Here are a couple of anecdotes provided at the hearing about the problem: 1. A woman who was in a car accident suffered chest wall contusions and reported the settlement to Medicare. Years later, that woman is diagnosed with breast cancer. CMS denied her claim for treatment on the grounds that her breast cancer is related to her prior car accident, leaving the insurance company liable for the claims. 2. CMS actually sends dunning letters to seniors years after the accident that gave rise to the initial claim, for amounts as little as $1.59, $2.00, and $4.00, and regularly fails to respond in a timely fashion to phone calls and letters requesting information and assistance from either businesses or seniors. 3. CMS imposes a mandatory $1,000 per day per claim penalty on businesses for failure to properly report a MSP claim, even for small errors or technical problems that occur through no fault of the business.

The SMART Act takes care of all that. It streamlines the process, establishes real deadlines for CMS for claims processing, and enables businesses to meet CMS reporting requirements while maintaining data security. And it’s cost-neutral, according to two economists’ studies.
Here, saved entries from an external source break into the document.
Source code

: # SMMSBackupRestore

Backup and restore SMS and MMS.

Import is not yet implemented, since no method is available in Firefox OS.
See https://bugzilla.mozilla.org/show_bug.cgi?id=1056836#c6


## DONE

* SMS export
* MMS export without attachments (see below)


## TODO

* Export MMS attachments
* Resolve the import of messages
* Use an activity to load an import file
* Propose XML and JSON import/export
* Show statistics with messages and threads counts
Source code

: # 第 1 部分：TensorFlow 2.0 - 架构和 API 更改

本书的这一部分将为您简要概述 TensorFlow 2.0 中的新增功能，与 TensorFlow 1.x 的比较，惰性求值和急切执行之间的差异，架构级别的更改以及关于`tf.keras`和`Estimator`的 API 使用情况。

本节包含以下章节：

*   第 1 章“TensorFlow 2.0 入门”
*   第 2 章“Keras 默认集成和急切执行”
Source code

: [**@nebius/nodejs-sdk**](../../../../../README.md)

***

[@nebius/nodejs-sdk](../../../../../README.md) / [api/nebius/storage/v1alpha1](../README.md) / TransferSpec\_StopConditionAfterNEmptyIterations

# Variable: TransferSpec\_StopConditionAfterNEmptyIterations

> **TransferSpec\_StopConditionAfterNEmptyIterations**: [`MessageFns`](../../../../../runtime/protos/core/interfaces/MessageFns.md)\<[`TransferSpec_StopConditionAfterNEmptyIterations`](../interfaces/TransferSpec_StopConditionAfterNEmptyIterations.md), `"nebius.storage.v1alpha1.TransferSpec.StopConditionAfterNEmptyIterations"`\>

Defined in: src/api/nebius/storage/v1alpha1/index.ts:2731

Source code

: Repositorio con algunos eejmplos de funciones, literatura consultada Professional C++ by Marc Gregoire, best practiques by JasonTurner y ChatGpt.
That’s why the co-sponsors of the SMART Act in the House include the full spectrum of views represented in the House, such as Reps. Ron Paul and Diana DeGette; Allen West and Linda Sanchez; Peter Roskam and Tammy Baldwin. On what other bill would you find such an amazingly wide group of Congressional supporters? Rep. Roskam, one of the top House Republicans, called the bill “the only bipartisan Medicare bill in the whole world” at a dinner a couple of weeks ago. And the bill is supported by the U.S. Chamber of Commerce and scores of companies, including Safeway, Lowes, Best Buy, Marriott International and WalMart. The SMART Act is THE Medicare bill that Republicans can discuss with seniors back home without fear of blowback by Democrats. A bipartisan Senate bill is supposed to be introduced soon. I hope all Republicans hop on board and support the SMART Act, H.R. 1063.